Offworld Monday Reflection: Desert wars, desert horror, and Encarta on acid

counterstrike

Last Week on the Colony is a new, regular Monday item here on Offworld, a special satellite transmission designed to highlight our favorite Offworld stories, wonderful trends, and the stories from elsewhere in the galaxy that got us talking.

Here's a bit of exciting news: I've set up a TinyLetter for all friends of Offworld to subscribe to, so that you can receive our Monday reflection direct to your inbox. You know, just in case you don't browse the site every single day, or whatever. This is where we gather Offworld features, our favorite little games, and the things that have been on our mind from the week previous. Subscribe here and you'll never miss our best weekly stuff, and we promise we won't send you anything else. Except maybe warm wishes and rare secrets from time to time.

Latest Features

Maxwell Neely-Cohen, author of the novel Echo of the Boom, donated to Offworld this magnificent, fascinating piece on the complicated and multifaceted relationship between the zillion-dollar war video games industry and the real thing. It starts with the time he watched secret games of Counter-Strike between the IDF and Hezbollah, includes reflections from veterans, and places the war game juggernaut in wider context. I thought it was wonderful journalism and that we are lucky to have it.

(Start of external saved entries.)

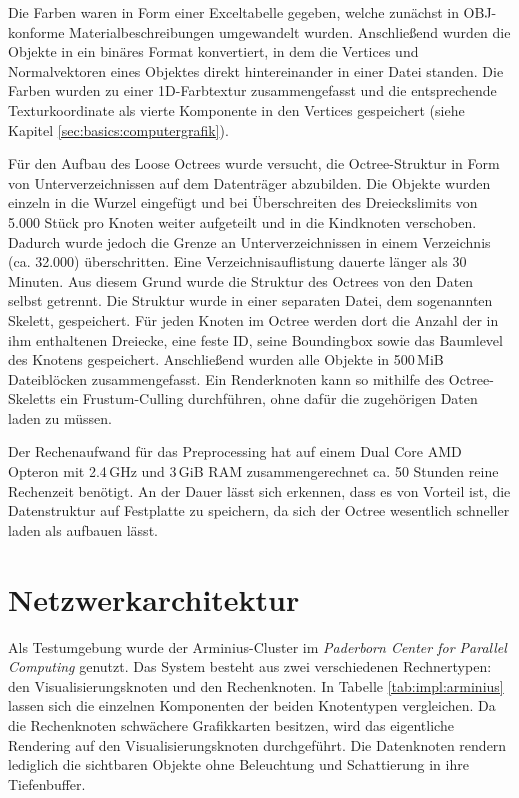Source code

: Die Farben waren in Form einer Exceltabelle gegeben, welche zunächst in OBJ-konforme Materialbeschreibungen umgewandelt wurden. Anschließend wurden die Objekte in ein binäres Format konvertiert, in dem die Vertices und Normalvektoren eines Objektes direkt hintereinander in einer Datei standen. Die Farben wurden zu einer 1D-Farbtextur zusammengefasst und die entsprechende Texturkoordinate als vierte Komponente in den Vertices gespeichert (siehe Kapitel \ref{sec:basics:computergrafik}). 

Für den Aufbau des Loose Octrees wurde versucht, die Octree-Struktur in Form von Unterverzeichnissen auf dem Datenträger abzubilden. Die Objekte wurden einzeln in die Wurzel eingefügt und bei Überschreiten des Dreieckslimits von 5.000 Stück pro Knoten weiter aufgeteilt und in die Kindknoten verschoben. Dadurch wurde jedoch die Grenze an Unterverzeichnissen in einem Verzeichnis (ca. 32.000) überschritten. Eine Verzeichnisauflistung dauerte länger als 30 Minuten. Aus diesem Grund wurde die Struktur des Octrees von den Daten selbst getrennt. Die Struktur wurde in einer separaten Datei, dem sogenannten Skelett, gespeichert. Für jeden Knoten im Octree werden dort die Anzahl der in ihm enthaltenen Dreiecke, eine feste ID, seine Bound\-ing\-box sowie das Baumlevel des Knotens gespeichert. Anschließend wurden alle Objekte in 500\,MiB Dateiblöcken zusammengefasst. Ein Renderknoten kann so mithilfe des Octree-Skeletts ein Frustum-Culling durchführen, ohne dafür die zugehörigen Daten laden zu müssen.

Der Rechenaufwand für das Preprocessing hat auf einem Dual Core AMD Opteron mit 2.4\,GHz und 3\,GiB RAM zusammengerechnet ca. 50 Stunden reine Rechenzeit benötigt. An der Dauer lässt sich erkennen, dass es von Vorteil ist, die Datenstruktur auf Festplatte zu speichern, da sich der Octree wesentlich schneller laden als aufbauen lässt.

\section{Netzwerkarchitektur}
\label{sec:impl:netzwerkarchitektur}
Als Testumgebung wurde der Arminius-Cluster im \emph{Paderborn Center for Parallel Computing} genutzt. Das System besteht aus zwei verschiedenen Rechnertypen: den Visualisierungsknoten und den Rechenknoten. In Tabelle \ref{tab:impl:arminius} lassen sich die einzelnen Komponenten der beiden Knotentypen vergleichen. Da die Rechenknoten schwächere Grafikkarten besitzen, wird das eigentliche Rendering auf den Visualisierungsknoten durchgeführt. Die Datenknoten rendern lediglich die sichtbaren Objekte ohne Beleuchtung und Schattierung in ihre Tiefenbuffer.


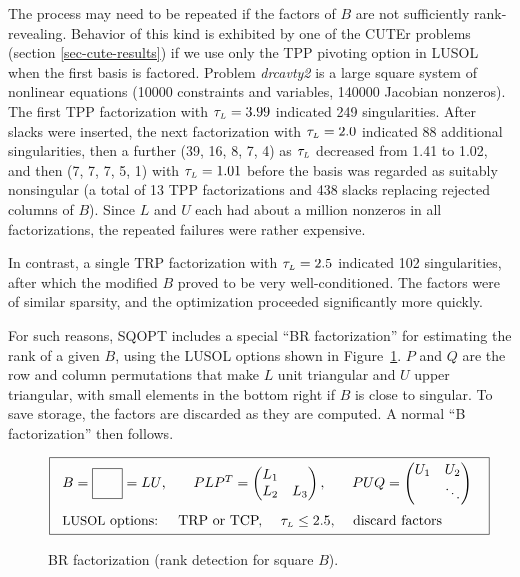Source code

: \documentclass[draft,leqno,onefignum,onetabnum]{siamltex}
\def\Lmax{\hbox{$\tau_{\scriptscriptstyle L}$}}  %
\def\CUTEr {{\small CUTEr}}
\def\LUSOL {{\small LUSOL}}
\def\SQOPT {{\small SQOPT}}
\def\Cute#1{\hbox{\it\lowercase{#1}\/}}
\newcommand{\pmat}[1]{\begin{pmatrix}#1\end{pmatrix}}
\begin{document}
The process may need to be repeated if the factors of $B$
are not sufficiently rank-revealing.
Behavior of this kind is exhibited by
one of the \CUTEr{} problems (section \ref{sec-cute-results})
if we use only the TPP pivoting option in \LUSOL{}
when the first basis is factored.
Problem \Cute{DRCAVTY2} is a large square system of nonlinear equations
(10000 constraints and variables, 140000 Jacobian nonzeros).
The first TPP factorization with $\Lmax = 3.99$
indicated 249 singularities.  After slacks were inserted,
the next factorization with $\Lmax = 2.0$
indicated 88 additional singularities,
then a further (39, 16, 8, 7, 4) as
$\Lmax$ decreased from 1.41 to 1.02,
and then (7, 7, 7, 5, 1) with $\Lmax = 1.01$
before the basis was regarded as suitably nonsingular
(a total of 13 TPP factorizations and 438 slacks replacing
rejected columns of $B$).
Since $L$ and $U$ each had about a million nonzeros
in all factorizations, the repeated failures were rather expensive.

In contrast, a single TRP factorization with $\Lmax = 2.5$
indicated 102 singularities, after which the modified $B$
proved to be very well-conditioned.
The factors were of similar sparsity, and the optimization
proceeded significantly more quickly.

For such reasons, \SQOPT{} includes a special
``BR factorization'' for estimating the rank of a given $B$,
using the \LUSOL{} options shown in Figure~\ref{fig-BR}.
$P$ and $Q$ are the row and column permutations that make $L$
unit triangular and $U$ upper triangular, with small elements
in the bottom right if $B$ is close to singular.
To save storage, the factors are discarded as they are computed.
A normal ``B factorization'' then follows.

\begin{figure}[t]
 $$
 \fbox{\begin{tabular}{l@{\qquad}l@{\qquad}l}
       $B = \raisebox{-5pt}{\fbox{\phantom{\rule{15pt}{15pt}}}} = LU$,
                    & $ PLP^T = \pmat{L_1 \\ L_2 & L_3}, $
                    & $ PUQ   = \pmat{U_1 & U_2 \\ & \ddots} $
       \\[15pt]
         \rlap{\LUSOL{} options: \quad TRP or TCP,
                                \quad $\Lmax \le 2.5$,
                                \quad discard factors}
       \end{tabular}
      }
 $$
 \caption{BR factorization (rank detection for square $B$).}
 \label{fig-BR}
\end{figure}
\end{document}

I wrote an entirely-unplanned piece on some of the works of Jack King-Spooner, after I was prompted to revisit his extensive portfolio and then fell right in. These truly are remarkable games, provocative mixed-media poetic spaces—accessible to play, at turns charming and disturbing. Read about the game that ends with a guided medidation from a Play-Doh cowboy, or the one whose genuinely touching spiritual climax has an unfinished-looking sort of doll-figure singing Beyonce's "Halo" to you in a computer voice.

Offworld Games

I really, truly had fun with the medium on Offworld this week. Not that I don't always (who am I kidding; I don't always), but it's just consistently delightful to run around other people's imaginations in this way.

My favorite discovery of last week was Kitty Horrorshow's CHYRZA, a short, simple but affecting retrofuturist desert horror game abstractly about a pilgrimage and a pyramid. I just fell absolutely in love with it (and the README file warning that comes with it, about avoiding the file should it have appeared on your machine without your invitation)—read all about it and try it for yourself. We'll look into more of Kitty Horrorshow's work in the next couple weeks here at Offworld.

chyrza

CHYRZA is not a new game, but here at Offworld we like to find ways to reject the traditional video games valueset whereby only new things are interesting. With that in mind Laura chose Tomorrow Corporation's Little Inferno as last week's Mobile Game of the Week. I'd actually forgotten about that one, and forgot it was on mobile, so it was really nice to revisit it through her eyes.

If you somehow missed hearing about the Ernest Hemingway-themed The Old Man Club, you should absolutely try it. It's a good one to send to your friends who don't like games, as an example about how simple mechanical exercises can create complex thought spaces. As you unrelentingly click your mouse to arm-wrestle absurdly-brawny opponents with fish heads, you naturally meditate on the stubborn masculinity that's the focus of Hemingway's The Old Man and the Sea.

We played a web-based interactive storybook called ENOUGH, which was spiritually and aesthetically transfxing; people like to use the word "trippy" anytime they see pretty colors, but this subterranean, luminescent digital artwork really feels like a journey. I've never been so happy to have applied the phrase "acid-dipped Microsoft Encarta CD-ROM".

enough

This collection of tiny virtual cartridges from Farfin is a great find, too. You'll like them.

Transmissions from Elsewhere

Our friend Jenn Frank is back writing about video games. I hope she never quits again. You know, sometimes I feel like telling everybody I'm quitting, just to see what happens. I'll go away to an island on vacation for a month and hopefully I will return to a full inbox about what a shame it is and what a treasure I am.

…That probably wouldn't happen to me. But everyone is rightly very glad that Jenn is writing game stuff again. Her review of half-baked city builder Lethis: Path of Progress is just… you know, how it's done. She deftly illustrates the arc of lost trust and interest she felt as she dutifully persisted with it.

Not Games

Recently poet and former Spin Magazine writer Joshua Clover told, in a long series of Tweets, the story of how he surrendered a cushy arrangement living in France on lucrative contract to the music publication, right alongside September 11. Someone has Storified it and I really liked reading it, not just thanks to Clover's smart pacing as a storyteller, but because fundamentally I admire the way he thinks: Particularly when he has that moment of realization that he may not, in fact, be part of a journalistic cadre of savvy tastemakers, but may actually, basically, be writing adverts to sell CDs to kids.

The moment when you have that fear is really when you should leave. So many of us are still here, aren't we.